La bibliothèque libre.
Le texte de cette page a été corrigé et est conforme au fac-similé.

« Je ne vous connais pas, grands dieux ! N’ai-je pas vu l’expression céleste de votre regard, la grâce charmante de votre sourire, entendu le son argenté de votre voix ?

« N’ai-je pas touché votre main avec une pression légère ? N’ai-je pas, en dansant, respiré votre bouquet parfumé par votre sein ? Ne sais-je pas que vous avez les cheveux blonds, la taille souple et nonchalante, que vous dansez à ravir ?

« Qu’aurai-je appris de plus sur vous, quand je vous aurai suivie pas à pas pendant plusieurs mois, comme votre chien ou comme votre ombre ?

« Une existence claire et limpide comme la vôtre se pénètre d’un seul coup d’œil.

— Vous croyez ? répondit la fausse Jeannette, qui ne put réprimer un imperceptible sourire à ces dernières paroles de M. Jean ; j’ai des yeux bleus et les cheveux blonds, comme vous l’avez très bien remarqué ; mais que je ne sois pas perfide, acariâtre, méchante, insupportable ? Toute jeune fille est charmante au bal, et la danse adoucit les caractères les plus revêches.

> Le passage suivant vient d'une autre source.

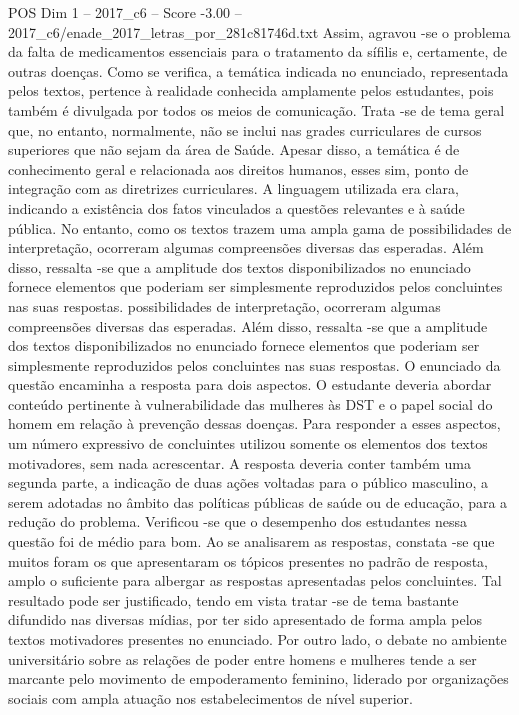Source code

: \begin{textsample}{POS Dim 1 – 2017\_c6 – Score -3.00 – 2017\_c6/enade\_2017\_letras\_por\_281c81746d.txt}
Assim, agravou -se o problema da falta de medicamentos essenciais para o tratamento da sífilis e, certamente, de outras doenças.
Como se verifica, a temática indicada no enunciado, representada pelos textos, pertence à realidade conhecida amplamente pelos estudantes, pois também é divulgada por todos os meios de comunicação.
Trata -se de tema geral que, no entanto, normalmente, não se inclui nas grades curriculares de cursos superiores que não sejam da área de Saúde.
Apesar disso, a temática é de conhecimento geral e relacionada aos direitos humanos, esses sim, ponto de integração com as diretrizes curriculares.
A linguagem utilizada era clara, indicando a existência dos fatos vinculados a questões relevantes e à saúde pública.
No entanto, como os textos trazem uma ampla gama de possibilidades de interpretação, ocorreram algumas compreensões diversas das esperadas.
Além disso, ressalta -se que a amplitude dos textos disponibilizados no enunciado fornece elementos que poderiam ser simplesmente reproduzidos pelos concluintes nas suas respostas. possibilidades de interpretação, ocorreram algumas compreensões diversas das esperadas.
Além disso, ressalta -se que a amplitude dos textos disponibilizados no enunciado fornece elementos que poderiam ser simplesmente reproduzidos pelos concluintes nas suas respostas.
O enunciado da questão encaminha a resposta para dois aspectos.
O estudante deveria abordar conteúdo pertinente à vulnerabilidade das mulheres às DST e o papel social do homem em relação à prevenção dessas doenças.
Para responder a esses aspectos, um número expressivo de concluintes utilizou somente os elementos dos textos motivadores, sem nada acrescentar.
A resposta deveria conter também uma segunda parte, a indicação de duas ações voltadas para o público masculino, a serem adotadas no âmbito das políticas públicas de saúde ou de educação, para a redução do problema.
Verificou -se que o desempenho dos estudantes nessa questão foi de médio para bom.
Ao se analisarem as respostas, constata -se que muitos foram os que apresentaram os tópicos presentes no padrão de resposta, amplo o suficiente para albergar as respostas apresentadas pelos concluintes.
Tal resultado pode ser justificado, tendo em vista tratar -se de tema bastante difundido nas diversas mídias, por ter sido apresentado de forma ampla pelos textos motivadores presentes no enunciado.
Por outro lado, o debate no ambiente universitário sobre as relações de poder entre homens e mulheres tende a ser marcante pelo movimento de empoderamento feminino, liderado por organizações sociais com ampla atuação nos estabelecimentos de nível superior.

\end{textsample}
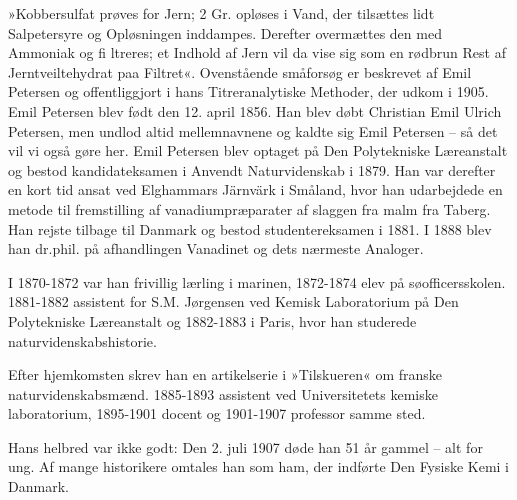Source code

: 




»Kobbersulfat prøves for Jern; 2 Gr. opløses i Vand, der tilsættes lidt Salpetersyre og Opløsningen inddampes. Derefter overmættes den med Ammoniak og fi ltreres; et Indhold af Jern vil
da vise sig som en rødbrun Rest af Jerntveiltehydrat paa Filtret«.
Ovenstående småforsøg er beskrevet af Emil Petersen og offentliggjort i hans Titreranalytiske Methoder, der udkom i 1905.
Emil Petersen blev født den 12. april 1856. Han blev døbt
Christian Emil Ulrich Petersen, men undlod altid mellemnavnene og kaldte sig Emil Petersen – så det vil vi også gøre her.
Emil Petersen blev optaget på Den Polytekniske Læreanstalt
og bestod kandidateksamen i Anvendt Naturvidenskab i 1879.
Han var derefter en kort tid ansat ved Elghammars Järnvärk i
Småland, hvor han udarbejdede en metode til fremstilling af
vanadiumpræparater af slaggen fra malm fra Taberg. Han rejste
tilbage til Danmark og bestod studentereksamen i 1881. I 1888
blev han dr.phil. på afhandlingen Vanadinet og dets nærmeste
Analoger.

I 1870-1872 var han frivillig lærling i marinen, 1872-1874
elev på søofficersskolen. 1881-1882 assistent for S.M. Jørgensen
ved Kemisk Laboratorium på Den Polytekniske Læreanstalt og
1882-1883 i Paris, hvor han studerede naturvidenskabshistorie.

Efter hjemkomsten skrev han en artikelserie i »Tilskueren« om
franske naturvidenskabsmænd. 1885-1893 assistent ved Universitetets kemiske laboratorium, 1895-1901 docent og 1901-1907
professor samme sted.

Hans helbred var ikke godt: Den 2. juli 1907 døde han 51 år
gammel – alt for ung. Af mange historikere omtales han som
ham, der indførte Den Fysiske Kemi i Danmark.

— Calomniez-vous à plaisir ; les divinités peuvent mal parler d’elles sans blasphémer ; mais vous ne me ferez pas changer d’avis.

— Eh bien ! soit ; je suis un composé de perfections ; je ne contesterai pas là-dessus avec vous, quoiqu’il y ait bien de l’exagération dans ce que vous venez de dire ; mais, de tout cela, il ne s’ensuit pas que je doive accepter votre amour aussi vite qu’il est né.

— Qui vous demande cela ? Je veux, si vous me le permettez, vous prouver combien peut être durable un sentiment qui n’a eu besoin que d’une minute pour naître et d’une heure pour se développer.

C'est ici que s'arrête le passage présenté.